Probablemente una de las etapas históricas que mayores movimientos migratorios ha visto dio comienzo cuando el rey Atila y sus hordas de hunos se desplazaron a Europa y provocaron a su vez el movimiento de los pueblos germánicos de la Europa oriental. Es algo así como el efecto de una bola de billar golpeando a otras. Esta etapa se conoce, no por capricho, como el «período de las invasiones», aunque en realidad los movimientos migratorios son endémicos en las sociedades germánicas, y la única diferencia es que esta vez penetraron las fronteras del Imperio romano. Durante mucho tiempo, se han avalado las hipótesis etnocentristas de que Roma entró en decadencia coincidiendo con estas migraciones, pero la lectura atenta de los acontecimientos históricos demuestra que todo esto es matizable, y que allí daría comienzo un modelo sociopolítico en el que el poder iba a ser representado por las élites de los pueblos llegados de lugares distantes. Resultó ser que los bárbaros iban a ser emperadores. De hecho, y sin ir más lejos, la supervivencia de la cultura romana, de sus leyes y buena parte de sus costumbres, se debió a los reinos bárbaros que resultaron del desmembramiento del Imperio romano de Occidente.

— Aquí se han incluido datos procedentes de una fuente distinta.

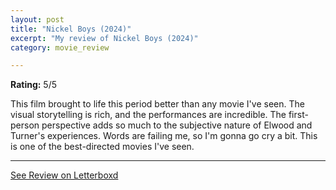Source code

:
 ```yaml
---
layout: post
title: "Nickel Boys (2024)"
excerpt: "My review of Nickel Boys (2024)"
category: movie_review

---
```


**Rating:** 5/5

This film brought to life this period better than any movie I've seen. The visual storytelling is rich, and the performances are incredible. The first-person perspective adds so much to the subjective nature of Elwood and Turner's experiences. Words are failing me, so I'm gonna go cry a bit. This is one of the best-directed movies I've seen.

<hr>

[See Review on Letterboxd](https://boxd.it/94a4Td)
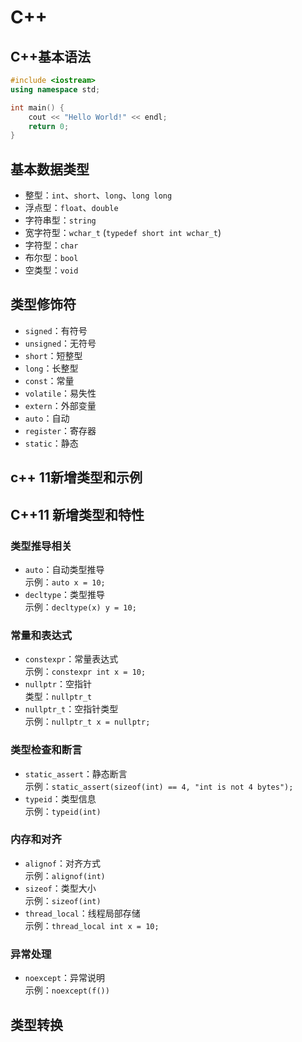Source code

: # C++

## C++基本语法

```c++
#include <iostream>
using namespace std;

int main() {
    cout << "Hello World!" << endl;
    return 0;
}
```

## 基本数据类型

- 整型：`int`、`short`、`long`、`long long`
- 浮点型：`float`、`double`
- 字符串型：`string`
- 宽字符型：`wchar_t`  (`typedef short int wchar_t`)
- 字符型：`char`
- 布尔型：`bool`
- 空类型：`void`

## 类型修饰符

- `signed`：有符号
- `unsigned`：无符号
- `short`：短整型
- `long`：长整型
- `const`：常量
- `volatile`：易失性
- `extern`：外部变量
- `auto`：自动
- `register`：寄存器
- `static`：静态

## c++ 11新增类型和示例

## C++11 新增类型和特性

### 类型推导相关
- `auto`：自动类型推导  
  示例：`auto x = 10;`
- `decltype`：类型推导  
  示例：`decltype(x) y = 10;`

### 常量和表达式
- `constexpr`：常量表达式  
  示例：`constexpr int x = 10;`
- `nullptr`：空指针  
  类型：`nullptr_t`
- `nullptr_t`：空指针类型  
  示例：`nullptr_t x = nullptr;`

### 类型检查和断言
- `static_assert`：静态断言  
  示例：`static_assert(sizeof(int) == 4, "int is not 4 bytes");`
- `typeid`：类型信息  
  示例：`typeid(int)`

### 内存和对齐
- `alignof`：对齐方式  
  示例：`alignof(int)`
- `sizeof`：类型大小  
  示例：`sizeof(int)`
- `thread_local`：线程局部存储  
  示例：`thread_local int x = 10;`

### 异常处理
- `noexcept`：异常说明  
  示例：`noexcept(f())`


## 类型转换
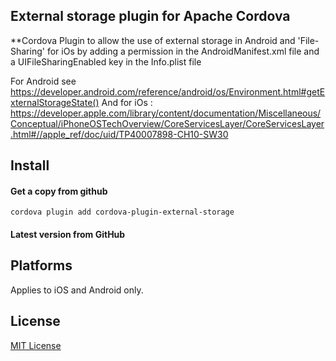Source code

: ## External storage plugin for Apache Cordova

**Cordova Plugin to allow the use of external storage in Android and 'File-Sharing' for iOs by adding a permission in the AndroidManifest.xml file and a UIFileSharingEnabled key in the Info.plist file

For Android see https://developer.android.com/reference/android/os/Environment.html#getExternalStorageState()
And for iOs : https://developer.apple.com/library/content/documentation/Miscellaneous/Conceptual/iPhoneOSTechOverview/CoreServicesLayer/CoreServicesLayer.html#//apple_ref/doc/uid/TP40007898-CH10-SW30

## Install

#### Get a copy from github

```
cordova plugin add cordova-plugin-external-storage
```

#### Latest version from GitHub


## Platforms

Applies to iOS and Android only.

## License

[MIT License](http://ilee.mit-license.org)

Mucho tiempo más tarde, a mediados del siglo XIX, los irlandeses migraron en masa a los Estados Unidos como consecuencia de una terrible crisis de subsistencia (la llamada «hambruna de la patata», puesto que buena parte de la población dependía de la cosecha de este tubérculo, que fue afectado por una plaga) que hizo estragos en la población de la isla. Miles de familias se trasladaron al otro lado del Atlántico en busca de su supervivencia, y terminaron trabajando en difíciles condiciones para el crecimiento de las pujantes ciudades norteamericanas, y vertiendo su sangre en los campos de batalla de la Guerra de Secesión.
Los ejemplos son innumerables. Algunos mucho más antiguos, como los de los celtas o los colonizadores griegos y fenicios del Mediterráneo oriental; otros, mucho más recientes. Hay casos para dar y tomar, hasta el punto de que, en todo el mundo, no existe nadie ajeno a los movimientos migratorios. Si uno no ha migrado, lo hicieron sus padres. Si no, lo hicieron sus abuelos, y si no, alguno de sus antepasados. Con la única duda razonable de los habitantes de África oriental, hogar de nuestra Eva mitocondrial, todos somos fruto de las migraciones. Y estas son tan connaturales a nosotros como el deseo de una buena acogida en nuestro destino.